Property Insurance Lawyers are lawyers that do just what it sounds like, handle property insurance disputes. This can range from residential property damage to business interruption and income loss claims. While property insurance isn't typically something most lawyers straight out of law school are well versed in, there are adjusters or insurance professionals that have gone to law school and now represent insureds for their claims that understand the nuances of insurance policies and claims that other lawyers may not. Hiring a lawyer that has a background as an adjuster can be a huge benefit to you as they not only have the ability to interpret and understand your policy, write an estimate on your behalf, and negotiate on your behalf for a higher settlement, but also have the power to file a lawsuit if the disagreement comes to that point. Property Insurance lawyers and Public Adjusters are both paid out of the settlement proceeds they obtain on a percentage anywhere from 5% up depending on many various variables like location, type of loss, amount of loss, if money has already been paid or offered yet and other factors. The most important thing is to discuss all fees and costs upfront and read the contract thoroughly before signing.
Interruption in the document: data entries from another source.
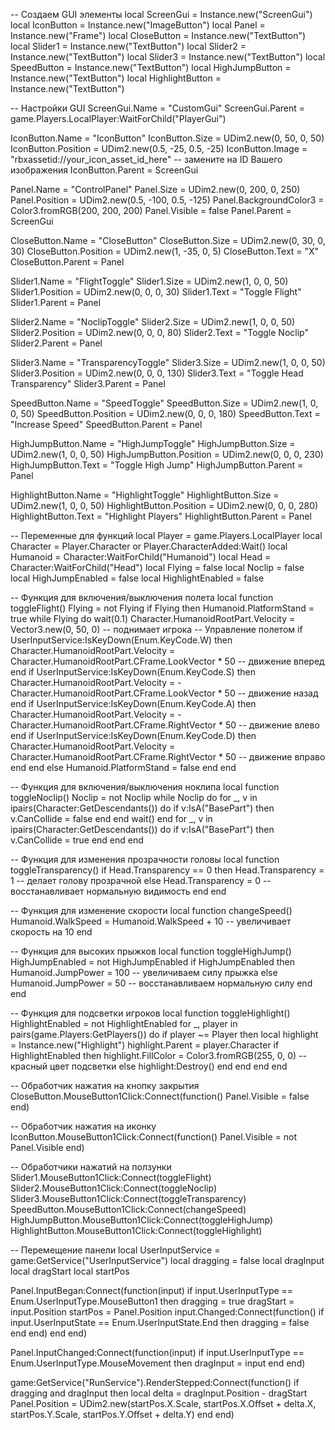 -- Создаем GUI элементы
local ScreenGui = Instance.new("ScreenGui")
local IconButton = Instance.new("ImageButton")
local Panel = Instance.new("Frame")
local CloseButton = Instance.new("TextButton")
local Slider1 = Instance.new("TextButton")
local Slider2 = Instance.new("TextButton")
local Slider3 = Instance.new("TextButton")
local SpeedButton = Instance.new("TextButton")
local HighJumpButton = Instance.new("TextButton")
local HighlightButton = Instance.new("TextButton")

-- Настройки GUI
ScreenGui.Name = "CustomGui"
ScreenGui.Parent = game.Players.LocalPlayer:WaitForChild("PlayerGui")

IconButton.Name = "IconButton"
IconButton.Size = UDim2.new(0, 50, 0, 50)
IconButton.Position = UDim2.new(0.5, -25, 0.5, -25)
IconButton.Image = "rbxassetid://your_icon_asset_id_here" -- замените на ID Вашего изображения
IconButton.Parent = ScreenGui

Panel.Name = "ControlPanel"
Panel.Size = UDim2.new(0, 200, 0, 250)
Panel.Position = UDim2.new(0.5, -100, 0.5, -125)
Panel.BackgroundColor3 = Color3.fromRGB(200, 200, 200)
Panel.Visible = false
Panel.Parent = ScreenGui

CloseButton.Name = "CloseButton"
CloseButton.Size = UDim2.new(0, 30, 0, 30)
CloseButton.Position = UDim2.new(1, -35, 0, 5)
CloseButton.Text = "X"
CloseButton.Parent = Panel

Slider1.Name = "FlightToggle"
Slider1.Size = UDim2.new(1, 0, 0, 50)
Slider1.Position = UDim2.new(0, 0, 0, 30)
Slider1.Text = "Toggle Flight"
Slider1.Parent = Panel

Slider2.Name = "NoclipToggle"
Slider2.Size = UDim2.new(1, 0, 0, 50)
Slider2.Position = UDim2.new(0, 0, 0, 80)
Slider2.Text = "Toggle Noclip"
Slider2.Parent = Panel

Slider3.Name = "TransparencyToggle"
Slider3.Size = UDim2.new(1, 0, 0, 50)
Slider3.Position = UDim2.new(0, 0, 0, 130)
Slider3.Text = "Toggle Head Transparency"
Slider3.Parent = Panel

SpeedButton.Name = "SpeedToggle"
SpeedButton.Size = UDim2.new(1, 0, 0, 50)
SpeedButton.Position = UDim2.new(0, 0, 0, 180)
SpeedButton.Text = "Increase Speed"
SpeedButton.Parent = Panel

HighJumpButton.Name = "HighJumpToggle"
HighJumpButton.Size = UDim2.new(1, 0, 0, 50)
HighJumpButton.Position = UDim2.new(0, 0, 0, 230)
HighJumpButton.Text = "Toggle High Jump"
HighJumpButton.Parent = Panel

HighlightButton.Name = "HighlightToggle"
HighlightButton.Size = UDim2.new(1, 0, 0, 50)
HighlightButton.Position = UDim2.new(0, 0, 0, 280)
HighlightButton.Text = "Highlight Players"
HighlightButton.Parent = Panel


-- Переменные для функций
local Player = game.Players.LocalPlayer
local Character = Player.Character or Player.CharacterAdded:Wait()
local Humanoid = Character:WaitForChild("Humanoid")
local Head = Character:WaitForChild("Head")
local Flying = false
local Noclip = false
local HighJumpEnabled = false
local HighlightEnabled = false

-- Функция для включения/выключения полета
local function toggleFlight()
    Flying = not Flying
    if Flying then
        Humanoid.PlatformStand = true
        while Flying do
            wait(0.1)
            Character.HumanoidRootPart.Velocity = Vector3.new(0, 50, 0) -- поднимает игрока
            -- Управление полетом
            if UserInputService:IsKeyDown(Enum.KeyCode.W) then
                Character.HumanoidRootPart.Velocity = Character.HumanoidRootPart.CFrame.LookVector * 50 -- движение вперед
            end
            if UserInputService:IsKeyDown(Enum.KeyCode.S) then
                Character.HumanoidRootPart.Velocity = -Character.HumanoidRootPart.CFrame.LookVector * 50 -- движение назад
            end
            if UserInputService:IsKeyDown(Enum.KeyCode.A) then
                Character.HumanoidRootPart.Velocity = -Character.HumanoidRootPart.CFrame.RightVector * 50 -- движение влево
            end
            if UserInputService:IsKeyDown(Enum.KeyCode.D) then
                Character.HumanoidRootPart.Velocity = Character.HumanoidRootPart.CFrame.RightVector * 50 -- движение вправо
            end
        end
    else
        Humanoid.PlatformStand = false
    end
end

-- Функция для включения/выключения ноклипа
local function toggleNoclip()
    Noclip = not Noclip
    while Noclip do
        for _, v in ipairs(Character:GetDescendants()) do
            if v:IsA("BasePart") then
                v.CanCollide = false
            end
        end
        wait()
    end
    for _, v in ipairs(Character:GetDescendants()) do
        if v:IsA("BasePart") then
            v.CanCollide = true
        end
    end
end

-- Функция для изменения прозрачности головы
local function toggleTransparency()
    if Head.Transparency == 0 then
        Head.Transparency = 1 -- делает голову прозрачной
    else
        Head.Transparency = 0 -- восстанавливает нормальную видимость
    end
end 

-- Функция для изменение скорости
local function changeSpeed()
    Humanoid.WalkSpeed = Humanoid.WalkSpeed + 10 -- увеличивает скорость на 10
end

-- Функция для высоких прыжков
local function toggleHighJump()
    HighJumpEnabled = not HighJumpEnabled
    if HighJumpEnabled then
        Humanoid.JumpPower = 100 -- увеличиваем силу прыжка
    else
        Humanoid.JumpPower = 50 -- восстанавливаем нормальную силу
    end
end

-- Функция для подсветки игроков
local function toggleHighlight()
    HighlightEnabled = not HighlightEnabled
    for _, player in pairs(game.Players:GetPlayers()) do
        if player ~= Player then
            local highlight = Instance.new("Highlight")
            highlight.Parent = player.Character
            if HighlightEnabled then
                highlight.FillColor = Color3.fromRGB(255, 0, 0) -- красный цвет подсветки
            else
                highlight:Destroy()
            end
        end
    end
end

-- Обработчик нажатия на кнопку закрытия
CloseButton.MouseButton1Click:Connect(function()
    Panel.Visible = false
end)

-- Обработчик нажатия на иконку
IconButton.MouseButton1Click:Connect(function()
    Panel.Visible = not Panel.Visible
end)

-- Обработчики нажатий на ползунки
Slider1.MouseButton1Click:Connect(toggleFlight)
Slider2.MouseButton1Click:Connect(toggleNoclip)
Slider3.MouseButton1Click:Connect(toggleTransparency)
SpeedButton.MouseButton1Click:Connect(changeSpeed)
HighJumpButton.MouseButton1Click:Connect(toggleHighJump)
HighlightButton.MouseButton1Click:Connect(toggleHighlight)

-- Перемещение панели
local UserInputService = game:GetService("UserInputService")
local dragging = false
local dragInput
local dragStart
local startPos

Panel.InputBegan:Connect(function(input)
    if input.UserInputType == Enum.UserInputType.MouseButton1 then
        dragging = true
        dragStart = input.Position
        startPos = Panel.Position
        input.Changed:Connect(function()
            if input.UserInputState == Enum.UserInputState.End then
                dragging = false
            end
        end)
    end
end)

Panel.InputChanged:Connect(function(input)
    if input.UserInputType == Enum.UserInputType.MouseMovement then
        dragInput = input
    end
end)

game:GetService("RunService").RenderStepped:Connect(function()
    if dragging and dragInput then
        local delta = dragInput.Position - dragStart
        Panel.Position = UDim2.new(startPos.X.Scale, startPos.X.Offset + delta.X, startPos.Y.Scale, startPos.Y.Offset + delta.Y)
    end
end)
Other places online have advocacy groups for policyholders, such as United Policyholders, where they will give information and others where you can ask questions, just like Avvo.
Your home or business is usually your biggest investment in life. When you have suffered a catastrophe to such a huge investment in your life, it's the time to take it seriously and seek help if you don't feel you are being treated fairly. There are resources and people out there to help you so you don't have to feel like you are going at it alone.